Intel's 'Client 2.0' computer of the future is a device customized to your needs

No more one-size fits all computing

If Intel's view of the future is right, you may one day be shopping for a compute device that's custom-tailored for you, rather than a device that's one-size-fits-all.

The company detailed its long view of the future of computing devices called "Client 2.0" where the monolithic core and multi-die approaches are shed for a far more granular and personalized approach to personal computing.

client Intel

People have expectations of rich computing at every turn, and that can't be addressed with the old models of monolithic designs, Intel said.

The company believes this Client 2.0 era will occur as we leave today's cloud-everything approach and expect immersive, "life-like" computing experiences at every turn, said Brijesh Tripathi, Chief Client Architect for Intel.

Tripathi said Intel has been moving toward this vision for years, and its approach with EMIB, memory, and stacked dies will help it happen.

"Our purpose has changed from building monolithic general-purpose SoCs to building scaleable, purpose-built devices to provide rich user experience," Tripathi said.

Besides enabling that rich computing, Tripathi said the approach Intel is taking will cut the cadence of development to a mind-boggling 12 months.

Tripathi said a monolithic integrated SOC can take three to four years to develop, can't be reused, and may have hundreds of bugs in the silicon.

The multiple-die approach could take two to three years, offer some reuse opportunity, and might have far fewer bugs (in the double digits, according to Intel) in the silicon.

Individual IPs would take a mere year to develop, offer significant reuse, and might have fewer than 10 bugs in the silicon.

Obviously for Intel, a cadence of 12 months would be welcome after being mired in manufacturing process delays using its monolithic approach.

ip change Intel

The future for Intel might be in individual IP chips bundled together rather than reinventing the wheel every-time and hoping for a pristine SoC.

Tripathi said the design philosophy could scale well for the individual user, too. For one example, Tripathi said a corporate worker might want a device with more AI performance for the productivity tools. A gamer, however, might want a device with more GPU cores, while a creator might want one beefed up with both graphics and compute performance.

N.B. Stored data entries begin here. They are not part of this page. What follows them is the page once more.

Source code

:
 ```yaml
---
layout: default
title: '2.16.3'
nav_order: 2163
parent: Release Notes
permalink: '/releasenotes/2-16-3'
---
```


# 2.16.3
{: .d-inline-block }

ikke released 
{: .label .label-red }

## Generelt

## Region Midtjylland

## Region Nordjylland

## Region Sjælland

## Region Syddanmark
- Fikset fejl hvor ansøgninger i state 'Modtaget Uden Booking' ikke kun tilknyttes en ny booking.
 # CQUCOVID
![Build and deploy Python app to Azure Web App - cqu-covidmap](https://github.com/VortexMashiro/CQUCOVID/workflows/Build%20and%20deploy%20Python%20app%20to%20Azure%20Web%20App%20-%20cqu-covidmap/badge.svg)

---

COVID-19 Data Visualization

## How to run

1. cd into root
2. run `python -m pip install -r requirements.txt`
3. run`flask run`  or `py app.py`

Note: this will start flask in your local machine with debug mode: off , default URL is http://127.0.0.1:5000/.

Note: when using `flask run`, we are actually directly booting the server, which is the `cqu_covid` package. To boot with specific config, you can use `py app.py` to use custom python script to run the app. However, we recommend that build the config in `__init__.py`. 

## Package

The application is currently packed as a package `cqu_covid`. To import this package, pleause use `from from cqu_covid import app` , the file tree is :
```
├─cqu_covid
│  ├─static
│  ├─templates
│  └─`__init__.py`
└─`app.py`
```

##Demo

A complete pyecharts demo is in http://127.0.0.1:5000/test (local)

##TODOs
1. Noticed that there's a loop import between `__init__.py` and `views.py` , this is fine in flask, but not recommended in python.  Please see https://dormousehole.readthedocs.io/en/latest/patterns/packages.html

Tripathi said Intel has already developed many of the technologies to enable this. Its EMIB, for example, has long been touted for its ability to join multiple devices. The stacking in its Foveros chips of different CPUs and memory also gives us a glimpse of this vision.

It's a fairly radical rethink for how a PC is used going forward, also how it's marketed and how a consumer shops for it. Today, specs such as a Core i7 with maybe a discrete graphics card or Intel's highest-end Iris Plus graphics lead the decision. One day that may mean thinking about what you do and then buying the computer based on different scales of needs.

coemib Intel

Intel's advanced packaging will help it enable "Client 2.0," where a customized device is built for your needs.